Ricardo Silveira and Vinicius Cantuaria
RSVC (Adventure Music, 2013)
Sleek and silky, lush and lovely, Adventure Music’s release of RSVC is a delicious dive into the musical collaboration of Brazilian guitarists Ricardo Silveira and Vinicius Cantuaria. In this debut collaboration Mr. Silveira and Mr. Cantauaria saturate the listener in a plummy Brazilian jazz smoothness that’s sure to wow fans. Sporting six original tracks on this ten track CD, RSVC was recorded in Rio de Janeiro, with the pair sharing producing duties along with Eduardo Chermont, who also lends a hand with percussion loops and programming. Relying on a sound comes across as unhurried, breezy and easy, this recording is all about the interlocking collaboration of electric and acoustic guitar of these two extraordinary musicians, as well as swapping percussion and vocals throughout the CD.
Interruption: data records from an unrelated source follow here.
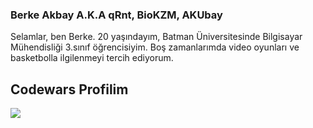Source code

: ### Berke Akbay A.K.A qRnt, BioKZM, AKUbay

Selamlar, ben Berke.
20 yaşındayım, Batman Üniversitesinde Bilgisayar Mühendisliği 3.sınıf öğrencisiyim. Boş zamanlarımda video oyunları ve basketbolla ilgilenmeyi tercih ediyorum.


Codewars Profilim
-----------------
<img src = "https://www.codewars.com/users/qRnt/badges/large?theme=light"></img>
<!--
**BioKZM/BioKZM** is a ✨ _special_ ✨ repository because its `README.md` (this file) appears on your GitHub profile.

Here are some ideas to get you started:

- 🔭 I’m currently working on ...
- 🌱 I’m currently learning ...
- 👯 I’m looking to collaborate on ...
- 🤔 I’m looking for help with ...
- 💬 Ask me about ...
- 📫 How to reach me: ...
- 😄 Pronouns: ...
- ⚡ Fun fact: ...
-->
Brazilian jazz fans will know Mr. Silveira by such recordings as Small World, Storyteller, Til Tomorrow (Ate Amanha) and Outro Rio (Another River), as well as some seven other recordings. Having spent over thirty years in the music business and a demanding schedule as a studio musician, Mr. Silveira has collaborated with the likes of Milton Nascimento, Toninho Horta, Ney Mattogrosso, Joao Bosco, Herbie Mann, David Sanborn and Pat Metheny. Equally revered, Mr. Cantuaria, Brazilian by birth although he now lives in New York, has a wealth of credits in his own career with such recordings as Indio De Apartamento, Bill Frisell & Vinicius Cantuaria, Vinicius and Samba Carioca. He has played with the likes of Brian Eno, Laurie Anderson, Brad Mehldau, Arto Lindsay, Marc Ribot, David Byrne and Ryuichi Sakamoto.
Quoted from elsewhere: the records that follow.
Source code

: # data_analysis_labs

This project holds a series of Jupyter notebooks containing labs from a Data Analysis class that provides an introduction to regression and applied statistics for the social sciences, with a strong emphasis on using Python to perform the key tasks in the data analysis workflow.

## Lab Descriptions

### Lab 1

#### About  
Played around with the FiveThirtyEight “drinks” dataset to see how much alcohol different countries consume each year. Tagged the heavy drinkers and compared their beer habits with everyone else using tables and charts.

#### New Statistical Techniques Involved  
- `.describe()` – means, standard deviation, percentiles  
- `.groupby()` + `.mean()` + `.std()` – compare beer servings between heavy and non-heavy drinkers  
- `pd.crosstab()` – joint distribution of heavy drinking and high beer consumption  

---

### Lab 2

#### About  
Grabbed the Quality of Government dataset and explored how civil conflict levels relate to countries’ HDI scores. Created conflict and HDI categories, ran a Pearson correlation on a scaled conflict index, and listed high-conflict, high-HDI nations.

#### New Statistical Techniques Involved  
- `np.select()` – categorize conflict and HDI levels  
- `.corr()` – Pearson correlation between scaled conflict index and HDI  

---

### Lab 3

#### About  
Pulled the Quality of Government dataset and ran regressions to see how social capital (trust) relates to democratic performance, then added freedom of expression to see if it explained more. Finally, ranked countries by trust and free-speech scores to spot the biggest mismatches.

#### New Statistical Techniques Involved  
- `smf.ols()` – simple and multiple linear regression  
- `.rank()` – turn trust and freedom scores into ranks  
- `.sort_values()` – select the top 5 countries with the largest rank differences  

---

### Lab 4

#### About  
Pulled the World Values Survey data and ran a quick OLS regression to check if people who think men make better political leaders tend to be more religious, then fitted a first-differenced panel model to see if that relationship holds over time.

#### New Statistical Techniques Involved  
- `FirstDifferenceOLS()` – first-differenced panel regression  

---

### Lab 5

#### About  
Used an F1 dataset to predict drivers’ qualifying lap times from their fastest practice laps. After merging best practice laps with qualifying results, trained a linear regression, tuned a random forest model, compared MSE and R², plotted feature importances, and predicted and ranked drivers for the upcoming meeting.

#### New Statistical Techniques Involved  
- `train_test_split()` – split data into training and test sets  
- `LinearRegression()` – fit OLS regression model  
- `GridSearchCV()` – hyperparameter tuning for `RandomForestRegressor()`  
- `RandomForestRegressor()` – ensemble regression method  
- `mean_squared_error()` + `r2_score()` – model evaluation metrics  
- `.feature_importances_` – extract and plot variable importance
RSVC is sure to appeal to both world music fans and jazz fans in this smooth blend of both guitarists. Shimmering electric guitar lines waver over the intricacy of acoustic guitar against a backdrop of Brazilian rhythms.
Mr. Silveira’s vocals warm opening track “Preciso Falar Com Voce” in this dreamy, delicately worked number. RSVC just better and better with tracks like “Sessao Das Onze” with Mr. Cantuaria’s on some jazzy vocals. Listeners slide smoothly from the poignancy of “A La Dori” into the sassy “Pe Direito” into the percussive heavy opening of the brightly worked “Dia de Sol.” Other goodies include “Mais Nada,” “Matuto” and dark depths of “Trilha Polar.”
Creating a sound with remarkable depth, this duo leads listeners off onto a musical landscape that incorporates a Brazilian sensibility without giving away the ability to step into the uncharted territory of that jazz often enhances. It’s a truly delightful collaboration and I hope to see yet another collaboration in the works for this pair.